A ruddy drop of manly blood

The surging sea outweighs;

The world uncertain comes and goes,

The lover rooted stays.

Ralph Waldo Emerson (1803-1882): Essays. First Series. Epigraph to Friendship.

O woman! in our hours of ease

Uncertain, coy, and hard to please,

And variable as the shade

By the light quivering aspen made;

When pain and anguish wring the brow,

A ministering angel thou!

Sir Walter Scott (1771-1832): Marmion. Canto vi. Stanza 30.
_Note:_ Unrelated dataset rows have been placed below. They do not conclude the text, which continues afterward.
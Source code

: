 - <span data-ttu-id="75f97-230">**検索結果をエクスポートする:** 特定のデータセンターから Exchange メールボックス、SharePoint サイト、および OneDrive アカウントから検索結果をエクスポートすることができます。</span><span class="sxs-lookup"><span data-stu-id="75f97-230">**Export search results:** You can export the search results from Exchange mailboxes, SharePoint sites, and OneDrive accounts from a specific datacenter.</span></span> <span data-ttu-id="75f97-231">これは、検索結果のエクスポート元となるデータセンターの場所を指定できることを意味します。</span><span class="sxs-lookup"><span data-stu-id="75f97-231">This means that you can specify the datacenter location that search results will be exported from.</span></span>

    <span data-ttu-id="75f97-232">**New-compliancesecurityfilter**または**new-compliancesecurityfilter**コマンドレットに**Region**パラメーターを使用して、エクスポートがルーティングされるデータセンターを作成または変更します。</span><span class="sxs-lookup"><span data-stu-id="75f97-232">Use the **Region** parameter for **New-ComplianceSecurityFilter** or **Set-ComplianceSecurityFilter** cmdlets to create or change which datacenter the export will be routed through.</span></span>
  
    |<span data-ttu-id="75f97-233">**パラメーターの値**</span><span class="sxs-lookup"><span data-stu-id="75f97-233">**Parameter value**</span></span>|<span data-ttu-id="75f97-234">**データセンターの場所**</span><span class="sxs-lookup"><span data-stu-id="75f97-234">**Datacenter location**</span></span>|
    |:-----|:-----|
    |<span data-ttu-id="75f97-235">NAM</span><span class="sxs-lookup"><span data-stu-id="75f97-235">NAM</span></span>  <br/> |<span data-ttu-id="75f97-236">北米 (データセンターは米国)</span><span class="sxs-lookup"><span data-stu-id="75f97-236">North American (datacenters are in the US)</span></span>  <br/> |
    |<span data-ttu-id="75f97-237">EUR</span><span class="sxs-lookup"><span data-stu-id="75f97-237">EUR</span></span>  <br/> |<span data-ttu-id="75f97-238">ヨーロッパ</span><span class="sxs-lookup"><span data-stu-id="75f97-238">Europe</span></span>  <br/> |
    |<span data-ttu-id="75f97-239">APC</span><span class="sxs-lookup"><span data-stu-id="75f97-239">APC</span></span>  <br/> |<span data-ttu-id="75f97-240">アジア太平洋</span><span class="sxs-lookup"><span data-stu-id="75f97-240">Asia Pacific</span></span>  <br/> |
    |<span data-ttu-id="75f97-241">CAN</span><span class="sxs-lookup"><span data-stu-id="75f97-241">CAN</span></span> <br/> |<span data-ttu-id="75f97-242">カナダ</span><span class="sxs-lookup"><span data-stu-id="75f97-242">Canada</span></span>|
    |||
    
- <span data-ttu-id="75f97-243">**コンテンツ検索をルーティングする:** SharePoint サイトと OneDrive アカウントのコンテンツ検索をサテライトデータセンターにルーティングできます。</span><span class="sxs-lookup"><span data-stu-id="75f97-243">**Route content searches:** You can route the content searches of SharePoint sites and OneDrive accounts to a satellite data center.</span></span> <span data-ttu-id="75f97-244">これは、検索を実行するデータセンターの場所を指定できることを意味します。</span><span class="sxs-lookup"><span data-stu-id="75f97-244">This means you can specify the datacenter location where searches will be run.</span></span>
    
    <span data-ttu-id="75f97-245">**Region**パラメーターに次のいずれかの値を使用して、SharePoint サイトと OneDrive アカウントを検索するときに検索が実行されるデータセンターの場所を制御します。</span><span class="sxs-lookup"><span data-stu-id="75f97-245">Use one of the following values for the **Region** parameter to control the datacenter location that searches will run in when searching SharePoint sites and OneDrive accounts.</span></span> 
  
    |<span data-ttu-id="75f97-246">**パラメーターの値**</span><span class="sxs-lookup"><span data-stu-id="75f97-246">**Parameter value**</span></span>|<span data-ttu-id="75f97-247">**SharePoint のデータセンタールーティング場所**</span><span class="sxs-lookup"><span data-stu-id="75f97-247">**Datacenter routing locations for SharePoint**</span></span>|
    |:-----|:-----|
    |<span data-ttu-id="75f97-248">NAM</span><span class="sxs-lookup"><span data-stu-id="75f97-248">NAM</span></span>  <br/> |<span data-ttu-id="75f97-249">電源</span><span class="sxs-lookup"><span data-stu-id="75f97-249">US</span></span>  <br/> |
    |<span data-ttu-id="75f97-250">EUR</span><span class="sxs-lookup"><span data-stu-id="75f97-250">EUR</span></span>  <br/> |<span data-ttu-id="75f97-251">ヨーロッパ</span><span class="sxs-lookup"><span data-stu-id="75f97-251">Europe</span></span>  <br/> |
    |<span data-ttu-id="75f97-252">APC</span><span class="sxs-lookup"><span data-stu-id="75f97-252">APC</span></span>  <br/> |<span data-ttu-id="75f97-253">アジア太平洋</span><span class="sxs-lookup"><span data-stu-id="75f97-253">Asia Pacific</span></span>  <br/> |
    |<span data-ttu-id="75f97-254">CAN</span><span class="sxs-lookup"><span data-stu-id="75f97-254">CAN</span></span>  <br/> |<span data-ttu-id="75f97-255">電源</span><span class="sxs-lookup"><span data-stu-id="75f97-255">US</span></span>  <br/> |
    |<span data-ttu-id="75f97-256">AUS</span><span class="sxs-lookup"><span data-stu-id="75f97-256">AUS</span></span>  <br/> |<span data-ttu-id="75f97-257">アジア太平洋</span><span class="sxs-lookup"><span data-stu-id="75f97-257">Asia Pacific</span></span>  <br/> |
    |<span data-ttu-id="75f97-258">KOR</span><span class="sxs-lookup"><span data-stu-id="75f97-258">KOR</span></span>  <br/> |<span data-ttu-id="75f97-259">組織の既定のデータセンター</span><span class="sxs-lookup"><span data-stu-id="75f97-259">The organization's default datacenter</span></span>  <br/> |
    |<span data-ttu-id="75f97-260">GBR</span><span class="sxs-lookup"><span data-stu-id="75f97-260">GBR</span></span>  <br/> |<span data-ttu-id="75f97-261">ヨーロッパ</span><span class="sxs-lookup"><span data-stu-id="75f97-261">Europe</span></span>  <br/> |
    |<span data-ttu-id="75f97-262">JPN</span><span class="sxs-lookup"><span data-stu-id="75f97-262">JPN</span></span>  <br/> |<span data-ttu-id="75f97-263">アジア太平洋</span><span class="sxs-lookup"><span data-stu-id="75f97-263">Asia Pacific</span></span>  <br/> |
O, how this spring of love resembleth

The uncertain glory of an April day!

William Shakespeare (1564-1616): The Two Gentlemen of Verona. Act i. Sc. 3.

What is the end of fame? 'T is but to fill

A certain portion of uncertain paper.

Lord Byron 1788-1824: Don Juan. Canto i. Stanza 218.

  It was a saying of Demetrius Phalereus, that "Men having often abandoned what was visible for the sake of what was uncertain, have not got what they expected, and have lost what they had,—being unfortunate by an enigmatical sort of calamity."

Athenaeus (Circa 200 a d): The Deipnosophists. vi. 23.

Life's uncertain voyage.

William Shakespeare (1564-1616): Timon of Athens. Act v. Sc. 1.